LITIGATION for decades was the traditional legal form for resolving divorce or other family law disputes or conflicts between parties. Each party was typically represented by lawyers. The lawyers engaged in pretrial discovery that may include interrogatories, production of documents and depositions of witnesses before the parties ever engaged in settlement negotiations. If settlement negotiations failed, the dispute was submitted to a judge who decided the dispute for the parties. This traditional model for deciding family law conflicts created two polarized positions in which each lawyer was ethically required to serve as an advocate to achieve a “best-case” result for only their client.

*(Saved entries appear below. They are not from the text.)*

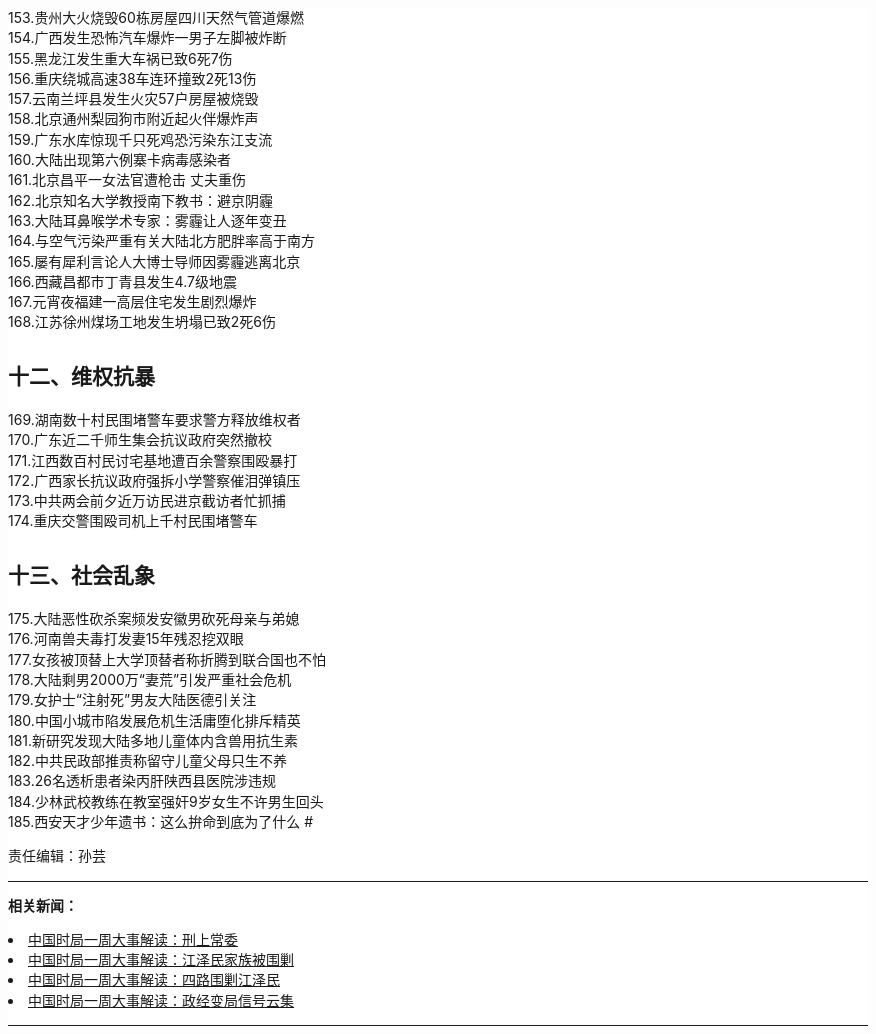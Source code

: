 <p>153.<ahref="https://github.com/yacvxo3623/djy/blob/master/gb/16/2/21/n4645088.md#1"target=_blank>贵州大火烧毁60栋房屋四川天然气管道爆燃</a><br />154.<ahref="https://github.com/yacvxo3623/djy/blob/master/gb/16/2/24/n4646888.md#1"target=_blank>广西发生恐怖汽车爆炸一男子左脚被炸断</a><br />155.<ahref="https://github.com/yacvxo3623/djy/blob/master/gb/16/2/25/n4648141.md#1"target=_blank>黑龙江发生重大车祸已致6死7伤</a><br />156.<ahref="https://github.com/yacvxo3623/djy/blob/master/gb/16/2/26/n4648945.md#1"target=_blank>重庆绕城高速38车连环撞致2死13伤</a><br />157.<ahref="https://github.com/yacvxo3623/djy/blob/master/gb/16/2/22/n4645871.md#1"target=_blank>云南兰坪县发生火灾57户房屋被烧毁</a><br />158.<ahref="https://github.com/yacvxo3623/djy/blob/master/gb/16/2/27/n4649489.md#1"target=_blank>北京通州梨园狗市附近起火伴爆炸声</a><br />159.<ahref="https://github.com/yacvxo3623/djy/blob/master/gb/16/2/25/n4648081.md#1"target=_blank>广东水库惊现千只死鸡恐污染东江支流</a><br />160.<ahref="https://github.com/yacvxo3623/djy/blob/master/gb/16/2/27/n4649658.md#1"target=_blank>大陆出现第六例寨卡病毒感染者</a><br />161.<ahref="https://github.com/yacvxo3623/djy/blob/master/gb/16/2/27/n4649683.md#1"target=_blank>北京昌平一女法官遭枪击 丈夫重伤</a><br />162.<ahref="https://github.com/yacvxo3623/djy/blob/master/gb/16/2/24/n4647122.md#1"target=_blank>北京知名大学教授南下教书：避京阴霾</a><br />163.<ahref="https://github.com/yacvxo3623/djy/blob/master/gb/16/2/24/n4646868.md#1"target=_blank>大陆耳鼻喉学术专家：雾霾让人逐年变丑</a><br />164.<ahref="https://github.com/yacvxo3623/djy/blob/master/gb/16/2/22/n4645397.md#1"target=_blank>与空气污染严重有关大陆北方肥胖率高于南方</a><br />165.<ahref="https://github.com/yacvxo3623/djy/blob/master/gb/16/2/24/n4646793.md#1"target=_blank>屡有犀利言论人大博士导师因雾霾逃离北京</a><br />166.<ahref="https://github.com/yacvxo3623/djy/blob/master/gb/16/2/23/n4646663.md#1"target=_blank>西藏昌都市丁青县发生4.7级地震</a><br />167.<ahref="https://github.com/yacvxo3623/djy/blob/master/gb/16/2/23/n4645966.md#1"target=_blank>元宵夜福建一高层住宅发生剧烈爆炸</a><br />168.<ahref="https://github.com/yacvxo3623/djy/blob/master/gb/16/2/22/n4645832.md#1"target=_blank>江苏徐州煤场工地发生坍塌已致2死6伤</a></p>
<p><h2>十二、维权抗暴</h2>
<p>169.<ahref="https://github.com/yacvxo3623/djy/blob/master/gb/16/2/25/n4648114.md#1"target=_blank>湖南数十村民围堵警车要求警方释放维权者</a><br />170.<ahref="https://github.com/yacvxo3623/djy/blob/master/gb/16/2/24/n4647532.md#1"target=_blank>广东近二千师生集会抗议政府突然撤校</a><br />171.<ahref="https://github.com/yacvxo3623/djy/blob/master/gb/16/2/23/n4646448.md#1"target=_blank>江西数百村民讨宅基地遭百余警察围殴暴打</a><br />172.<ahref="https://github.com/yacvxo3623/djy/blob/master/gb/16/2/22/n4645941.md#1"target=_blank>广西家长抗议政府强拆小学警察催泪弹镇压</a><br />173.<ahref="https://github.com/yacvxo3623/djy/blob/master/gb/16/2/26/n4649247.md#1"target=_blank>中共两会前夕近万访民进京截访者忙抓捕</a><br />174.<ahref="https://github.com/yacvxo3623/djy/blob/master/gb/16/2/27/n4649669.md#1"target=_blank>重庆交警围殴司机上千村民围堵警车</a></p>
<p><h2>十三、社会乱象</h2>
<p>175.<ahref="https://github.com/yacvxo3623/djy/blob/master/gb/16/2/25/n4647638.md#1"target=_blank>大陆恶性砍杀案频发安徽男砍死母亲与弟媳</a><br />176.<ahref="https://github.com/yacvxo3623/djy/blob/master/gb/16/2/26/n4648802.md#1"target=_blank>河南兽夫毒打发妻15年残忍挖双眼</a><br />177.<ahref="https://github.com/yacvxo3623/djy/blob/master/gb/16/2/25/n4647708.md#1"target=_blank>女孩被顶替上大学顶替者称折腾到联合国也不怕</a><br />178.<ahref="https://github.com/yacvxo3623/djy/blob/master/gb/16/2/24/n4646819.md#1"target=_blank>大陆剩男2000万“妻荒”引发严重社会危机</a><br />179.<ahref="https://github.com/yacvxo3623/djy/blob/master/gb/16/2/23/n4646594.md#1"target=_blank>女护士“注射死”男友大陆医德引关注</a><br />180.<ahref="https://github.com/yacvxo3623/djy/blob/master/gb/16/2/23/n4646092.md#1"target=_blank>中国小城市陷发展危机生活庸堕化排斥精英</a><br />181.<ahref="https://github.com/yacvxo3623/djy/blob/master/gb/16/2/22/n4645737.md#1"target=_blank>新研究发现大陆多地儿童体内含兽用抗生素</a><br />182.<ahref="https://github.com/yacvxo3623/djy/blob/master/gb/16/2/21/n4644970.md#1"target=_blank>中共民政部推责称留守儿童父母只生不养</a><br />183.<ahref="https://github.com/yacvxo3623/djy/blob/master/gb/16/2/26/n4648720.md#1"target=_blank>26名透析患者染丙肝陕西县医院涉违规</a><br />184.<ahref="https://github.com/yacvxo3623/djy/blob/master/gb/16/2/27/n4649387.md#1"target=_blank>少林武校教练在教室强奸9岁女生不许男生回头</a><br />185.<ahref="https://github.com/yacvxo3623/djy/blob/master/gb/16/2/27/n4649611.md#1"target=_blank>西安天才少年遗书：这么拚命到底为了什么</a> #</p>
<p>责任编辑：孙芸</p>
	
<hr>


<strong>相关新闻：</strong>
<li><a href="https://github.com/yacvxo3623/djy/blob/master/gb/15/11/16/n4574266.md#1">中国时局一周大事解读：刑上常委</a></li>
<li><a href="https://github.com/yacvxo3623/djy/blob/master/gb/15/11/23/n4579466.md#1">中国时局一周大事解读：江泽民家族被围剿</a></li>
<li><a href="https://github.com/yacvxo3623/djy/blob/master/gb/15/11/30/n4584582.md#1">中国时局一周大事解读：四路围剿江泽民</a></li>
<li><a href="https://github.com/yacvxo3623/djy/blob/master/gb/15/12/7/n4589847.md#1">中国时局一周大事解读：政经变局信号云集</a></li>
<hr>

Litigation typically involves months of discovery with each party hiring their own appraisers to value business, real estate, retirement assets and to trace any premarital or inherited/gifted assets to one of the parties. Separate Custody/Parenting experts are often hired to show why their client should be awarded sole or joint physical custody and why the other parent might not be capable of caring for the parties’ children. In many cases where you have a disparity in income vocational evaluation experts are hired to show how little a spouse may be able to earn to support himself or herself, and the other side hires an expert to show why a spouse may be capable of earning far more than they admit. CPAs/financial experts are hired to examine years of tax returns and records to prepare a “best-case” position for the most commonly litigated issue, spousal maintenance.
Critics of the litigation method for resolving conflicts point to the financial burden to the parties for engaging separate financial, vocational and parenting experts, sometimes called “hired guns”; the significant legal costs and fees; the delays in moving the case to a final determination at trial; and the post-trial motions and appeals extending the costs and further extending the final resolution for months or even years in some cases. For good reason, critics of the litigation model also point to the high level of family conflict and strained relationships that result frequently between parties and attorneys viewed as adversaries either over parenting or financial issues. In such high-conflict litigation cases, the parties frequently continue to resort to more litigation over parenting and financial issues such as child support and spousal maintenance after the trial in post-decree proceedings because they remain enmeshed in the emotional conflict over who won or lost in prior litigation proceedings.
MEDIATION was created as an alternative form of conflict resolution. The core principle of mediation is for the parties to retain control over decision making rather than abandoning that control to a legal system where lawyers and judges are making the decisions for the parties.